Laura Jesson (Celia Johnson), the delicate and prudent female protagonist of this story, is the average middle-class British woman, married with two children, living in a warm and commodious home. Her routines are fairly predictable: shopping, attending to the needs of her children and husband, having tea at the same time while waiting for the train home. On the other hand, Alec Harvey (Trevor Howard), the deferential and gentlemanly male protagonist of this story, is also middle class, a family physician and an idealist par excellence, with a wife and children. As opposed to Laura, Alec’s routine is never specific or itemized, the only predictable part of his busy schedule is that he always meets up furtively with Laura on Thursdays each week. The two met by happenstance at a train station, and since then the stars conspired in their favor so that they would meet serendipitously many times until they both ended up falling madly in love with each other. This love affair is ineluctable, from their innocent first meeting the narrative embraces love as an unavoidable event. Both have lives of their own, they are in their mid or early 40’s, Laura is married, and Alec is married; in any western social context this love between the two is simply impractical. Both Laura and Alec are well aware of this, yet both are driven by the instinct of their hunches and live the illusion of an adolescent romance, full of possibilities and with nothing to stop them. The film is based on a 1936 one-act play called Still Life, thus this adaptation is succinct and minimalist in its storytelling. Laura and Alec’s affair happens as quickly as it ends, but the reminiscences of that extramarital affair – which are narrated by a bemused Laura sitting on the couch at home pondering whether or not to tell her husband about her feelings – feel everlasting. The question the film asks you, which is the same question the protagonists ask themselves every minute, is the thesis that encompasses the philosophical and social rigor of the story: Should they have consummated their love and chosen to be happy?

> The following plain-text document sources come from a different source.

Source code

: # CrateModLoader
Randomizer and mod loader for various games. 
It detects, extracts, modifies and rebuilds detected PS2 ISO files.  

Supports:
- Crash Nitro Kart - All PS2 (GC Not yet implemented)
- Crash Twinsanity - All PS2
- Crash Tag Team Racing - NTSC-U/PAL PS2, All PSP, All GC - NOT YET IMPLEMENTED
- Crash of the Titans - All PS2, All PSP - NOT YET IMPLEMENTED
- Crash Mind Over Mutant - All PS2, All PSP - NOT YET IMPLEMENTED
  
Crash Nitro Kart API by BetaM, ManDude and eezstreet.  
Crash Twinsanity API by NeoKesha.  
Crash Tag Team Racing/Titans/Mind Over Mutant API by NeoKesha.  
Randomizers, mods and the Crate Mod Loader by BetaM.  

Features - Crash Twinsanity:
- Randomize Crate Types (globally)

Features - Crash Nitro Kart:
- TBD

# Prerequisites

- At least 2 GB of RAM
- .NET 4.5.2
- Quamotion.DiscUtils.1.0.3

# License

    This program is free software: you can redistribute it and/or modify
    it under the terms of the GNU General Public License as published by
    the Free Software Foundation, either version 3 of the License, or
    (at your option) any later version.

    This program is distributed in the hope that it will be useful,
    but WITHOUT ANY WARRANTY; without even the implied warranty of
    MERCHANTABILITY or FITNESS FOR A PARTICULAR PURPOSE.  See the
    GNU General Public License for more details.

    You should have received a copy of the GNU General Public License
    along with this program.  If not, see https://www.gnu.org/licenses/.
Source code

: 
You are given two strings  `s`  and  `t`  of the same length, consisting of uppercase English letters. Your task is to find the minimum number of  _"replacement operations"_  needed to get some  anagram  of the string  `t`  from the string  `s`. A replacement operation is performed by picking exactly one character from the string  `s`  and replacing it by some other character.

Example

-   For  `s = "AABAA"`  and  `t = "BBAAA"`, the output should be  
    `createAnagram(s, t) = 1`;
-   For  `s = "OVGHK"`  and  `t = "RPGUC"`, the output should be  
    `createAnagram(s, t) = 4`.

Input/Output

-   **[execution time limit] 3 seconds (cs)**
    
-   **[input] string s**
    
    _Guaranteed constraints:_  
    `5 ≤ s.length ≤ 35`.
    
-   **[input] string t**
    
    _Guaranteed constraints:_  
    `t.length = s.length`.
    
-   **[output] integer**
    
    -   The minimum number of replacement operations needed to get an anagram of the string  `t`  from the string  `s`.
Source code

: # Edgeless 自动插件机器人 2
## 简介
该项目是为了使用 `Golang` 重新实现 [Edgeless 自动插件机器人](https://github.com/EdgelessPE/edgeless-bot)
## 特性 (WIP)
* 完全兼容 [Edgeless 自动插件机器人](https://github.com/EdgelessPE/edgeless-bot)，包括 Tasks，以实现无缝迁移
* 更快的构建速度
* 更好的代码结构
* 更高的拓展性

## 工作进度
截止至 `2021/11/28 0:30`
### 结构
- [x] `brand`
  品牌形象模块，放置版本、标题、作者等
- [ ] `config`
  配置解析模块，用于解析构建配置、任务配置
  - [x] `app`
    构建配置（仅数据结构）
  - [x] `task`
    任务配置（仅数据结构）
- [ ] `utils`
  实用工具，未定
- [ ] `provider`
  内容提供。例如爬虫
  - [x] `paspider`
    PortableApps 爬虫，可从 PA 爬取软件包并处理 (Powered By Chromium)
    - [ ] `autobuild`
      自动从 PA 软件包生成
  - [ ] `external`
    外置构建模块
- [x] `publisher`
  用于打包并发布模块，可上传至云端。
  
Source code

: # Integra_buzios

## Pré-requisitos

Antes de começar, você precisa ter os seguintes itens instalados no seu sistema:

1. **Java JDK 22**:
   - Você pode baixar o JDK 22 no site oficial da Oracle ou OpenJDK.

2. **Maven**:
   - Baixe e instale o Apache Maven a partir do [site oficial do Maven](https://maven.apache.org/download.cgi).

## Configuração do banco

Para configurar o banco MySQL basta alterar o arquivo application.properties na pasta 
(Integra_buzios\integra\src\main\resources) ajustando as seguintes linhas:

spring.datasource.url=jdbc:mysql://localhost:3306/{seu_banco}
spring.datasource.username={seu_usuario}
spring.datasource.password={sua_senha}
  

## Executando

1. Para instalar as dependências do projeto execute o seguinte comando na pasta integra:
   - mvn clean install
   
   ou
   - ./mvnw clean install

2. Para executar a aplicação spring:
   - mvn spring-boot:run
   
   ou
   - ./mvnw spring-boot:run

The mere reflection of such a controversial situation is extremely distressing. Whatever decision Laura and Alec make, it will be judged by the conservative policies that marriage has instilled in Western society. Is this piece of cinema implying that the commitment – whether religious or civil – between two people goes against the nature of love? Hypothetically, I would venture to say yes. Suppose this, let’s imagine that Laura and Alec decide to stay together, and consequently shatter the integrity and structure of their families. However, I consider it a fallacy to believe that falling in love is something you decide and not something that just happens, therefore a decision of such meaningful characteristics should not be something unethical or selfish. It is an absurdity for humans to believe in an eternal fidelity while neglecting how unpredictable love can be, even more so when you take into account its subjectivity. There is a whole metaphysics in the values of matrimony that I believe are not considered, such as happiness. What good is the union of two people if in the end it becomes a martyrdom? Some will say that that is what divorce is for, yet the mere existence of divorce substantiates the absurdity of the matrimonial covenant. David Lean’s thoughtful and practical filmmaking seems to grasp in depth these nuances in the story, the vivid emotionalism evoked by the thrilling camera angles – the most austere but breathtakingly effective use of Dutch angles occurs in this film during its shattering, dizzying climax at the train station – capturing with exhaustive compassion the impossibility of love between two people, unable to act on their inner voices because of their principled fears, and ultimately succumbing to conformist wretchedness. Brief Encounter leaves you heartbroken because beyond the reciprocal human feelings with which we bond with the characters, the film embodies the chaos of love in its most mature and incorruptible state. Witnessing two people fall in love in the purest and simplest way, without sexual heterodoxy or carnal banalities, only love in the most platonic sense of the word is one of the richest experiences you can have watching a film; you think, feel and cry in unison with Laura and Alec’s romantic tribulations. The tart finale makes an urgent plea for a re-evaluation of our Western morality.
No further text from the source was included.